La Banque, qui comptait 39 membres en 1991, en compte aujourd'hui 75. Le capital est partagé entre les 27 États membres de l'UE, la Commission européenne et la Banque européenne d'investissement (représentant ensemble 54% du capital et des droits de vote), ainsi que des États hors-UE. Parmi ces derniers, se distinguent les États-Unis (10,1%), le Royaume-Uni (8,6%) et le Japon (8,6%). La France est le second actionnaire de la Banque après les Etats-Unis et détient la même part du capital de la Banque (8,6%) que l'Allemagne, le Royaume-Uni, l'Italie et le Japon. Les décisions sont, dans la pratique, prises au consensus. Une majorité qualifiée de 66% est nécessaire pour toute décision structurante. Le volume annuel d'investissements de la Banque s'élevait à 13,1 milliards d'euros en 2022 et 20233(*).
La BERD est spécialisée dans le développement de projets de petite ou moyenne taille, en appui au secteur privé, bien qu'elle soutienne également des entités publiques. Les prêts, les prises de participation ainsi que les garanties constituent ses principaux instruments de financement.
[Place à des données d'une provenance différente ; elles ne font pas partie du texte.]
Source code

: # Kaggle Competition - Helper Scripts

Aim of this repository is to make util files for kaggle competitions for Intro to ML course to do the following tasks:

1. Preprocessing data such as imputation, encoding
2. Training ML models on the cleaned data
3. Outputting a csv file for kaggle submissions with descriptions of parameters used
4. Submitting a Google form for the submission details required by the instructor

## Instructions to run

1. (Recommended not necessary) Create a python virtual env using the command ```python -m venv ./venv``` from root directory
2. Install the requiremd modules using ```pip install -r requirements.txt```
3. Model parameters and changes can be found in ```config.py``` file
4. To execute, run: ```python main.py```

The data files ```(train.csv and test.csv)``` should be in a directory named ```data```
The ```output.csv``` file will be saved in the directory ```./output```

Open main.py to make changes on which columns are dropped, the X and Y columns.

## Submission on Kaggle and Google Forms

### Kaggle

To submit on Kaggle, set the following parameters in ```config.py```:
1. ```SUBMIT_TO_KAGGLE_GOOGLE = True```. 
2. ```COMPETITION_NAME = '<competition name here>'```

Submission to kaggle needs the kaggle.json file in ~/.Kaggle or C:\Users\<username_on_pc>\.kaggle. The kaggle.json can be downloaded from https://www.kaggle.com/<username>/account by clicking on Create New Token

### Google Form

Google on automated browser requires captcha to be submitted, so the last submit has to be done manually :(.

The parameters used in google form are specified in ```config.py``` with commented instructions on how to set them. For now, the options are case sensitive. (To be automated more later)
II. Historique des négociations
A l'occasion de l'Assemblée annuelle 2019 de la BERD à Sarajevo, les Gouverneurs ont évoqué officiellement pour la première fois par la résolution n°219 la possibilité d'une expansion des opérations de la Banque en Afrique subsaharienne, appelant le Conseil d'administration à conduire des travaux d'analyse à ce sujet. Une première étude de faisabilité4(*) est réalisée la même année puis, l'année suivante, le Cadre stratégique et capitalistique 2021-2025 (Strategic and Capital Framework, SCF) de la BERD5(*)est unanimement adopté par les actionnaires et confirme un intérêt stratégique pour une extension limitée et incrémentale en Afrique subsaharienne dans des pays étroitement liés aux pays d'opération actuels de la Banque. Dans le cadre des travaux d'analyse effectués, des pays d'Afrique subsaharienne sont pré-identifiés au titre de leur proximité économique et géographique avec les pays d'intervention actuels et leur compatibilité de principe avec le mandat et le modèle opérationnel de la Banque ; initialement de dix6(*), leur nombre est finalement ramené à six7(*).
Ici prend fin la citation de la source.